Und zu guter Letzt: Wer nach „White Rabbit“ nicht neugierig auf Chesterton geworden ist und nach dessen Lektüre nicht zum gesunden Menschenverstand (zurück) findet, dem ist kaum noch zu helfen.
Lesebefehl? Jawohl!
Olli
Gott schütze uns vor den Konvertiten, vor allem denen aus dem linksextremen Lager, sie geraten geradezu physikalisch ins andere Extrem. Matussek ist ein Verblendeter, eine geradezu tragische Figur, dem auch die Nähe zum Benedetto nicht helfen konnte. Außerhalb der rechtspopulistischen Filterblase wird wohl niemand zu diesem Buch greifen, deshalb wird es natürlich auch nichts bewegen, ein Buch von einem Rechten für Rechte, abhaken.
Papsttreuer
Das Argument, Olli/Pulli/whatever, hatte ich natürlich nicht bedacht.
Gottes Segen für Sie!
Konrad Kugler
Links ist ein Hirnschaden. Das Dumme dabei, die Betroffenen merken es leider nicht. Right is right and left is wrong.

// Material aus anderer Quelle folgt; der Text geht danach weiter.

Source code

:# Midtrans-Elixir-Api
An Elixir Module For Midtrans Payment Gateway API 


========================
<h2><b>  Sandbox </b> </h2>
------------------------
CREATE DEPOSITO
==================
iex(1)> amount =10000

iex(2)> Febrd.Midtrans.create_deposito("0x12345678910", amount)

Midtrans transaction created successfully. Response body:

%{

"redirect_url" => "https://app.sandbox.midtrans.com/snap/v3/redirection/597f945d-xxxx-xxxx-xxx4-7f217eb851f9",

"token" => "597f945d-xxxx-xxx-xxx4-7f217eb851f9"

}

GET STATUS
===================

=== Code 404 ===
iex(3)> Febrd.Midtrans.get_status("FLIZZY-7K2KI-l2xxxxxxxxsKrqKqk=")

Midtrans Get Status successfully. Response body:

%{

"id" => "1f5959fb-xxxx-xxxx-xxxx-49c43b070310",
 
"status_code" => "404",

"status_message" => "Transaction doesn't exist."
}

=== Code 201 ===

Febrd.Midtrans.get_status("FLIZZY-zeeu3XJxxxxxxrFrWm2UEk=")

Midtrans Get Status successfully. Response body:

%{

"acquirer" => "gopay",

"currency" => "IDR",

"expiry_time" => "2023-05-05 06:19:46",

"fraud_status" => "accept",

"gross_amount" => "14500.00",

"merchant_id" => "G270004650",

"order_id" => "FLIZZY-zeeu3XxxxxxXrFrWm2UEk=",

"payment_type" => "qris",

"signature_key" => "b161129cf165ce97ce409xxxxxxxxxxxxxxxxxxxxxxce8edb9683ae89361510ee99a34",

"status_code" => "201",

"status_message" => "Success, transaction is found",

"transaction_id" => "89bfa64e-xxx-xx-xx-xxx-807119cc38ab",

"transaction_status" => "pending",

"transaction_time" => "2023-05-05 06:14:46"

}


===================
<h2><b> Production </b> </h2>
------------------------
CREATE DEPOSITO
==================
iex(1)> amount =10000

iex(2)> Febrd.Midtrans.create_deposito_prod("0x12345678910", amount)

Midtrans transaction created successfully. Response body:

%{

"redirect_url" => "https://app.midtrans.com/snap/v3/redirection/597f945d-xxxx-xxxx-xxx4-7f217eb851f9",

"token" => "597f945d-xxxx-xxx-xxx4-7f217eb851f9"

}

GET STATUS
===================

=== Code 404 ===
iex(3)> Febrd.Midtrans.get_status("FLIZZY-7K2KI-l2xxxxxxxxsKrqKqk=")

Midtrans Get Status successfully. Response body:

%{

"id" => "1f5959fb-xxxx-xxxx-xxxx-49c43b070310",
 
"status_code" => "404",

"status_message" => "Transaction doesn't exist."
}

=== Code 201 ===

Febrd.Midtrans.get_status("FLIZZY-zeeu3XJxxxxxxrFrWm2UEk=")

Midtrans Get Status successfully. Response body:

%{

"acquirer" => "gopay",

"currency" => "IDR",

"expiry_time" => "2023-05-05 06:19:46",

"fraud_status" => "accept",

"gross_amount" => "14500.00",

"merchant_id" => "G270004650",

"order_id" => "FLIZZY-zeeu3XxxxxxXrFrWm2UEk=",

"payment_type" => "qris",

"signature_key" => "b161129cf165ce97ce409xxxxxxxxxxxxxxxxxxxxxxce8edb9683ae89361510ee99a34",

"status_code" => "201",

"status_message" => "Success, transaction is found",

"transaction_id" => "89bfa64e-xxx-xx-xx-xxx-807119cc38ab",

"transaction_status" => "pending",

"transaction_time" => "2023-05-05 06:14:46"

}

Der Sozialismus ist menschenfeindlich.
Konrad Kugler
Für ideologisch Behinderte. Es ist doch einfach dumm, die Welt anders sehen zu wollen, als Gott sie in seiner unermeßlichen Größe, Allmacht, Weisheit und Liebe geschaffen hat. FÜR UNS!
Die Masse der Intell..enzija ist offenbar nicht in der Lage, den weiberverachtenden Slogan „Wer zweimal mit der selben pennt, gehört schon zum Establishment“ in seiner ganzen Charakterlosigkeit zu erkennen.
Die Paarungen sind
Mann und Weib, biologisch
Vater und Mutter, sozial und öffentlich
Herr und Frau, öffentlich.
Der Mann muß heute sagen „meine Frau“, wobei diese sich diie Zunge brechen würde, wenn sie sagen müsste „mein Herr“.
Olli
Weder den kugelndem Kommentator noch dem Blogbetreiber scheint etwas Intelligentes einzufallen. Schade!
Gerd
Dass Olli das „schade“ findet, glaubt er oder sie wohl selber nicht. Wenn Intelligenz an der eigenen Blase abgeschmettert wird ist das nicht verwunderlich. Im übrigen sollte Gott uns nicht vor Konvertiten schützen, sondern z.B. vor Hagel und Unwetter vor Krankheiten oder einem plötzlichen Tod. Reicht das als intelligentes Argument?